Stored data entries:
....................
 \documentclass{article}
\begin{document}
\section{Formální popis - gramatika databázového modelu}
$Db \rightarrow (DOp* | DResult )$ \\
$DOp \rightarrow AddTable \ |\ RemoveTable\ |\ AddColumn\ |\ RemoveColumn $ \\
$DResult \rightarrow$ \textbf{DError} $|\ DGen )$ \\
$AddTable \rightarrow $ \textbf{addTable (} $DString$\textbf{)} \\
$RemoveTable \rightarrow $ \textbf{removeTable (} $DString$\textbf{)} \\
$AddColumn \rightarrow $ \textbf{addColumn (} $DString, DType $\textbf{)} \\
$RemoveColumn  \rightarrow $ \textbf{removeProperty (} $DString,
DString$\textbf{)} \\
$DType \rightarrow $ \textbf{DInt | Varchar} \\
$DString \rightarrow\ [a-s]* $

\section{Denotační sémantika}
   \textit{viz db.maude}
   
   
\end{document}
....................
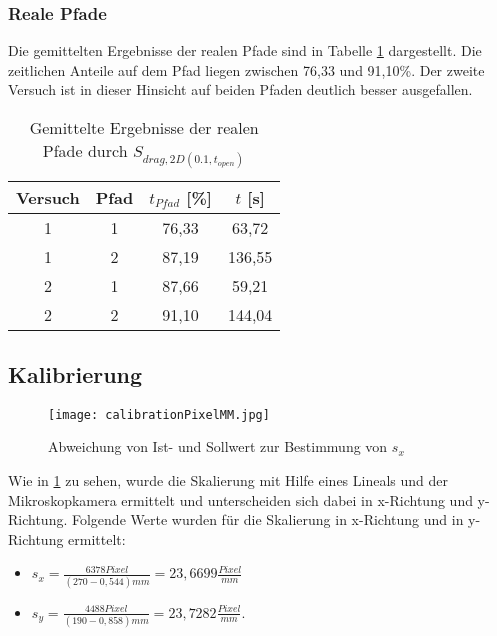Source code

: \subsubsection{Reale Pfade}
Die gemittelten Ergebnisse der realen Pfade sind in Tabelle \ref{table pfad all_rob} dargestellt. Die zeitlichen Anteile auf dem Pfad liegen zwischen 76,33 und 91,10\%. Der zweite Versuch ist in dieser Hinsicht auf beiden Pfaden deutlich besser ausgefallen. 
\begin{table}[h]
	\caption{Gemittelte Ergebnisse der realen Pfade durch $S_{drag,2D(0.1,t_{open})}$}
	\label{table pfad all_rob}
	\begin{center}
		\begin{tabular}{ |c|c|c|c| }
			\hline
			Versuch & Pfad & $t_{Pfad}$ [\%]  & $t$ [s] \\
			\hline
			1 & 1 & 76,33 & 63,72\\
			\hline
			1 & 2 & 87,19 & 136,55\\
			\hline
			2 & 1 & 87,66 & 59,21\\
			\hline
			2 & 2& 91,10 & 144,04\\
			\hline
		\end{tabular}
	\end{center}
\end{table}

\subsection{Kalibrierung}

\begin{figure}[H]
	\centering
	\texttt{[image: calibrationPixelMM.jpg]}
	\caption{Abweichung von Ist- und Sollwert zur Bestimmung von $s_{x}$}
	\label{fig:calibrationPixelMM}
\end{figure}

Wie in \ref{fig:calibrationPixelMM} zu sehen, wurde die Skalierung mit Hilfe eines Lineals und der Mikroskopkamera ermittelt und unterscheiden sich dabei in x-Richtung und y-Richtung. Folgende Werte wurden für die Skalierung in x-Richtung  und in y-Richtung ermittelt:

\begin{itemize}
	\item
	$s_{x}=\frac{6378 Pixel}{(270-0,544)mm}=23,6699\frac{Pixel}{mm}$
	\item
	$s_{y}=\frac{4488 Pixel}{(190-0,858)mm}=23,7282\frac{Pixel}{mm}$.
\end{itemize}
....................
### WORK TO BE COMPLETED:
From the records, copy every line that has the string "RemoveColumn" in it.

### ANSWER BOX:
$DOp \rightarrow AddTable \ |\ RemoveTable\ |\ AddColumn\ |\ RemoveColumn $ \\
$RemoveColumn  \rightarrow $ \textbf{removeProperty (} $DString,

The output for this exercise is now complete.